Auch hier gibt es nur gutes zu berichten, denn die Hintergrundmusik in jedem Level passt nahezu perfekt! Egal ob lustig, entspannend, extrem, gruselig oder sogar traurig – all dies existiert im Spiel. Das Orchester hat wirklich nennenswerte Arbeit geleistet. Und die Synchronsprecher darf man ebenfalls nicht vergessen. Diese gaben auch ihr bestes, denn das kann man den Charakteren gut anhören (Besonders toll war Charles Martinet, die Stimme von Mario und Luigi).

Steuerung und Spielbarkeit

Zuerst einmal werden zur Bedienung des Spieles die Wii Remote und der Nunchuk benötigt. Mit dem Controlstick könnt ihr Mario zum Laufen und mit dem A-Knopf zum Springen bringen. Damit er sich unmittelbar um seine eigene Achse dreht, müsst ihr kurz mit einem der beiden Controller rütteln…. Was, man muss für eine Drehattacke immer schütteln?! Die benötigt man doch so gut wie immer um einen Gegner zu besiegen!? Keine Sorge, ich kann euch auf jeden Fall beruhigen, da Nintendo zum Glück alles richtig gemacht hat. Diese Bewegung nervt in diesem Fall überhaupt nicht, obwohl man sie mehrmals ausführen muss.

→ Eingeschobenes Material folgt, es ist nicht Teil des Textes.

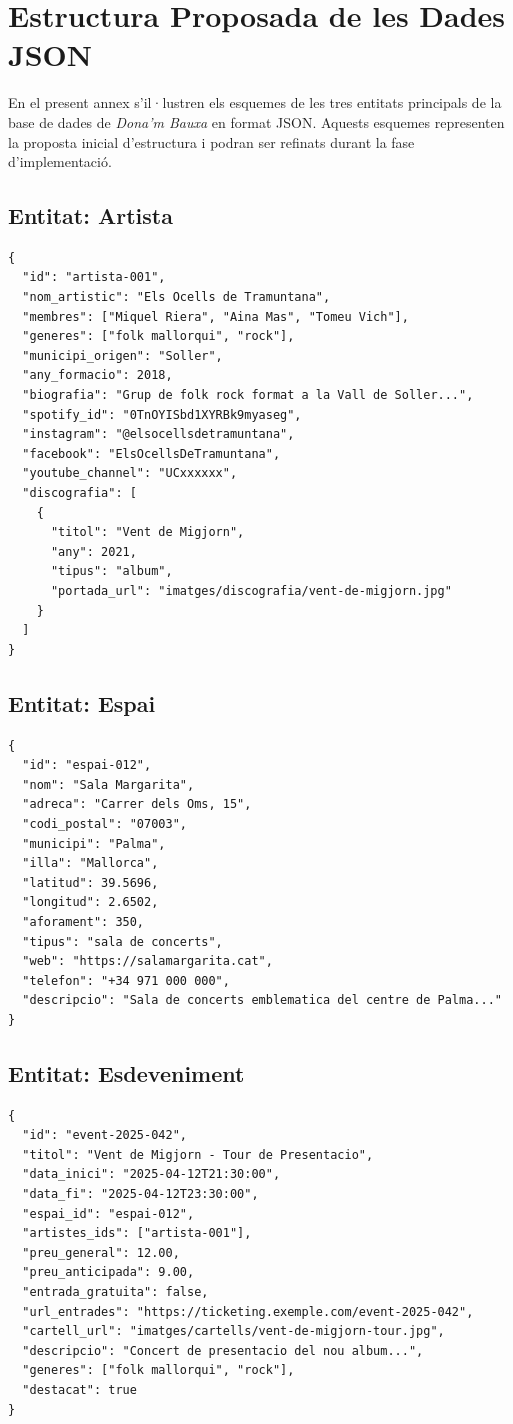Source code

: \chapter{Estructura Proposada de les Dades JSON}
\label{appendix:json}

En el present annex s'il·lustren els esquemes de les tres entitats principals de la base de dades de \textit{Dona'm Bauxa} en format JSON. Aquests esquemes representen la proposta inicial d'estructura i podran ser refinats durant la fase d'implementació.

\section*{Entitat: Artista}

\begin{lstlisting}[language={}]
{
  "id": "artista-001",
  "nom_artistic": "Els Ocells de Tramuntana",
  "membres": ["Miquel Riera", "Aina Mas", "Tomeu Vich"],
  "generes": ["folk mallorqui", "rock"],
  "municipi_origen": "Soller",
  "any_formacio": 2018,
  "biografia": "Grup de folk rock format a la Vall de Soller...",
  "spotify_id": "0TnOYISbd1XYRBk9myaseg",
  "instagram": "@elsocellsdetramuntana",
  "facebook": "ElsOcellsDeTramuntana",
  "youtube_channel": "UCxxxxxx",
  "discografia": [
    {
      "titol": "Vent de Migjorn",
      "any": 2021,
      "tipus": "album",
      "portada_url": "imatges/discografia/vent-de-migjorn.jpg"
    }
  ]
}
\end{lstlisting}

\section*{Entitat: Espai}

\begin{lstlisting}[language={}]
{
  "id": "espai-012",
  "nom": "Sala Margarita",
  "adreca": "Carrer dels Oms, 15",
  "codi_postal": "07003",
  "municipi": "Palma",
  "illa": "Mallorca",
  "latitud": 39.5696,
  "longitud": 2.6502,
  "aforament": 350,
  "tipus": "sala de concerts",
  "web": "https://salamargarita.cat",
  "telefon": "+34 971 000 000",
  "descripcio": "Sala de concerts emblematica del centre de Palma..."
}
\end{lstlisting}

\section*{Entitat: Esdeveniment}

\begin{lstlisting}[language={}]
{
  "id": "event-2025-042",
  "titol": "Vent de Migjorn - Tour de Presentacio",
  "data_inici": "2025-04-12T21:30:00",
  "data_fi": "2025-04-12T23:30:00",
  "espai_id": "espai-012",
  "artistes_ids": ["artista-001"],
  "preu_general": 12.00,
  "preu_anticipada": 9.00,
  "entrada_gratuita": false,
  "url_entrades": "https://ticketing.exemple.com/event-2025-042",
  "cartell_url": "imatges/cartells/vent-de-migjorn-tour.jpg",
  "descripcio": "Concert de presentacio del nou album...",
  "generes": ["folk mallorqui", "rock"],
  "destacat": true
}
\end{lstlisting}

Denn es macht einfach immer wieder Spaß die Feinde mit einer wuchtigen Drehung wegzuschleudern oder sich schnell von dem bevorstehenden Tod zu retten (Zum Beispiel, wenn man ausversehen zu weit gesprungen ist).

 

 

Außerdem wurden einige Neuheiten ins Mario-Universum gebracht: Mit dem Zeiger könnt ihr herumfliegende Sternenteile aufnehmen und diese dann per B-Taste auf Widersacher schleudern, damit diese außer Gefecht gesetzt sind. Ab und zu tauchen auch noch Herausforderungen auf, die den Spielern all ihr Können abverlangen. Wenn ein Sternenball auftaucht, müsst ihr auf diesem balancieren und euch dabei fortbewegen. Dazu müsst ihr die Fernbedienung senkrecht halten und vorsichtig in die Richtung senken, in der ihr den Klempner navigieren wollt. Manchmal müsst ihr auf einem breiten Meeresrochen reiten. Hierfür richtet ihr die Wii Remote auf den Bildschirm und schwenkt sie nach links oder rechts. Bei diesem Minispiel muss ich den einzigen Kritikpunkt in der gesamten Steuerung ansprechen. Der Rochen ist nicht leicht zu lenken, weil die Remote nicht perfekt auf die Bewegungen des Players reagiert. Wii MotionPlus hätte hier sicherlich geholfen.

Das Wiiclub Fazit

Selten hab ich so viel Freude beim Zocken gehabt, wie bei Super Mario Galaxy. Die Welten und vor allem das Gameplay sind phänomenal, wenn es um hohen Spielspaß und gewaltige Action geht. Dabei sorgen die wunderschöne Grafik und der lockere Sound für die perfekte Stimmung. Die Entwickler haben bestimmt schwerwiegende Strapazen auf sich genommen, denn fast alles stimmt in diesem Spiel. Es gibt zwar das eine oder andere Manko, aber diese sind glücklicherweise in der Unterzahl und beeinträchtigen das Spielgeschehen nicht zu sehr. Zwar vermisse ich die offenen Levels vom N64-Vergnügen, aber dafür lässt uns dieses Game eine gänzlich neue Erfahrung machen. Eine überaus positive.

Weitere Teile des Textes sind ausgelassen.